### TASK DIRECTIONS
Pick every line out of the entries below that holds the string "requests", and report them.

### GIVEN INFORMATION
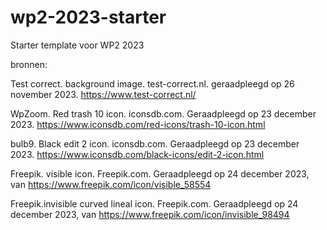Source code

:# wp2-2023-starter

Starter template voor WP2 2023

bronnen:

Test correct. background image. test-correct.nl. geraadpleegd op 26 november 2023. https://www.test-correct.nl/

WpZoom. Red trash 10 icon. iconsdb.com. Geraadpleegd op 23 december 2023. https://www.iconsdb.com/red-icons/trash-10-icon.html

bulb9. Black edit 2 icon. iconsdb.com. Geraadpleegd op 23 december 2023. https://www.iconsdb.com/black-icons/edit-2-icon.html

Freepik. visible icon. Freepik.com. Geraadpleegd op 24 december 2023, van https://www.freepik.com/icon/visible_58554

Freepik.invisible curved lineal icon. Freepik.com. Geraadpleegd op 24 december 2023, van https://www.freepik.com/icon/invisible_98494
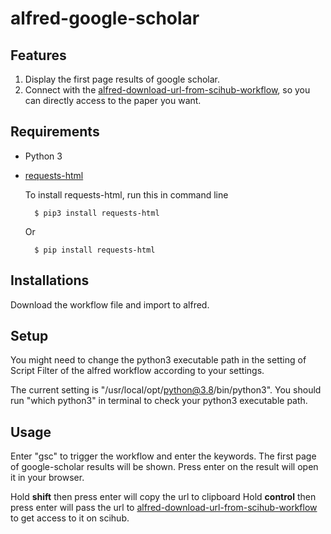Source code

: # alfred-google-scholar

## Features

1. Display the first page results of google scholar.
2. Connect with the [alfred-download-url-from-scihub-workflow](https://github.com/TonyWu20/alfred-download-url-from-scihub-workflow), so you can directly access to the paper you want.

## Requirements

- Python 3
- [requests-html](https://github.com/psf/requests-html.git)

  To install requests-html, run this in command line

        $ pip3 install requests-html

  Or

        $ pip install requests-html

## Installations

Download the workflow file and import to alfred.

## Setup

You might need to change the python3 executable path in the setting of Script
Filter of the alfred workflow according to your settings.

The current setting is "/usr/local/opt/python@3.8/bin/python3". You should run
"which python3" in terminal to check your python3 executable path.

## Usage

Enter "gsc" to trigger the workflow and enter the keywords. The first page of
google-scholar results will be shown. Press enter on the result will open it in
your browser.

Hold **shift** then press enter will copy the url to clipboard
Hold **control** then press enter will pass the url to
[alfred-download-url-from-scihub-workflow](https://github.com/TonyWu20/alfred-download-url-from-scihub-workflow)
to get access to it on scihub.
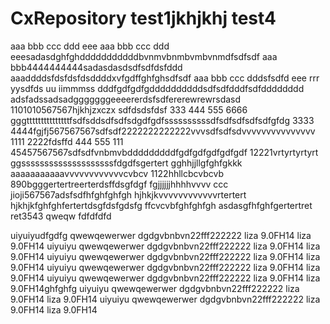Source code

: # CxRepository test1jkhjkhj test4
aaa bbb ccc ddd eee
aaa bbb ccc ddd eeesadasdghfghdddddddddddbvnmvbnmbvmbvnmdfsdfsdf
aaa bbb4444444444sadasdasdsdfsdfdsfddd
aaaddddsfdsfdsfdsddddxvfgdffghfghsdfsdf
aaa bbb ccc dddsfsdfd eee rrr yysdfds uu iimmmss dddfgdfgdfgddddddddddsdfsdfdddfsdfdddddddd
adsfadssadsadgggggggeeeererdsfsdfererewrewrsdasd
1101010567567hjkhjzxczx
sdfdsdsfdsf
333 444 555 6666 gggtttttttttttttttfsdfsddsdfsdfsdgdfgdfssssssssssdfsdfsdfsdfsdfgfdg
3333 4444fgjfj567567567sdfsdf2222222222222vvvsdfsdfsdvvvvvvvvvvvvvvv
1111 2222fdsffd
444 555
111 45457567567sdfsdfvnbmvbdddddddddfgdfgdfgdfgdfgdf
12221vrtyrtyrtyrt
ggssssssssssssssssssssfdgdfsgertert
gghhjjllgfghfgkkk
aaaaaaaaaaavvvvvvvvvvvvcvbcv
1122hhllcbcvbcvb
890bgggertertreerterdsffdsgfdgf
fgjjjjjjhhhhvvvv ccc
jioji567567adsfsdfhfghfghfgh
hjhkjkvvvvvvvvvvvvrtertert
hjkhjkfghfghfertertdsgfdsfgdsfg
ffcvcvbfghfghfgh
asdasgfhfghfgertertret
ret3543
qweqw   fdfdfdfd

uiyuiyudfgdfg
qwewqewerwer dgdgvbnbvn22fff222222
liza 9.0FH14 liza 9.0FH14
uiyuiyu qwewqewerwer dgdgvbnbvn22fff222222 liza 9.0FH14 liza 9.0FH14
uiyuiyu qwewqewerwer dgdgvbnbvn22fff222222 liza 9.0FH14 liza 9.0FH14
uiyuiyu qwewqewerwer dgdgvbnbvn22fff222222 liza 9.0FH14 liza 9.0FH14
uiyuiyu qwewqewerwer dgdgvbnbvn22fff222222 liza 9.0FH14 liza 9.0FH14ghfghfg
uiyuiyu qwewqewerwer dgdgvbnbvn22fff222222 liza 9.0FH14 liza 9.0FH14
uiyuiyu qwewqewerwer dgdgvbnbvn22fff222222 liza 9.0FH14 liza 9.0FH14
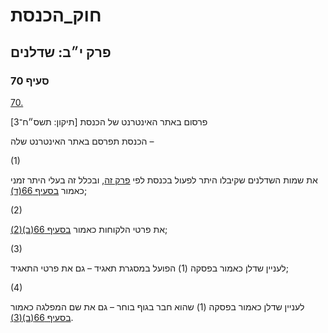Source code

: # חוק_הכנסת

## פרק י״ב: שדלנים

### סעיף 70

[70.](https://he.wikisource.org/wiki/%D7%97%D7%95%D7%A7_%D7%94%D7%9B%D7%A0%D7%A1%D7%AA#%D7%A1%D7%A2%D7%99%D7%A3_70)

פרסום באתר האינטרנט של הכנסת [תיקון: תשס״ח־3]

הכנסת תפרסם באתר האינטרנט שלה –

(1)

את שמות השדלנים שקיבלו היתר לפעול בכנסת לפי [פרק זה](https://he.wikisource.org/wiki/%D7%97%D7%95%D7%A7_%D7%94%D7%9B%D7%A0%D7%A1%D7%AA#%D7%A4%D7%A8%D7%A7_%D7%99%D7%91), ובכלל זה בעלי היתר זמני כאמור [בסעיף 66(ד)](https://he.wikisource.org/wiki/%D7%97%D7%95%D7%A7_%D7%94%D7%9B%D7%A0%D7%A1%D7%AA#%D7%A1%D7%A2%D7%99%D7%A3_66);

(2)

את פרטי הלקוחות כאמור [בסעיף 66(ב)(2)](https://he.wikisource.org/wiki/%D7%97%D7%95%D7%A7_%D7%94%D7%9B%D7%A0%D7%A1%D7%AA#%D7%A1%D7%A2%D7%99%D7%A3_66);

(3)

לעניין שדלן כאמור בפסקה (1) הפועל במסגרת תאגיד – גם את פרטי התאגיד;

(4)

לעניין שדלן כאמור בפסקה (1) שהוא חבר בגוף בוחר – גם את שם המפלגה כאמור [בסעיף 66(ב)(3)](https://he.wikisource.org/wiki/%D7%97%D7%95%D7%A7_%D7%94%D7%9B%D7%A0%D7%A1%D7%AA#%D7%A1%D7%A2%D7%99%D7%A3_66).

### WRITTEN REPLY
- [requests-html](https://github.com/psf/requests-html.git)
  To install requests-html, run this in command line
        $ pip3 install requests-html
        $ pip install requests-html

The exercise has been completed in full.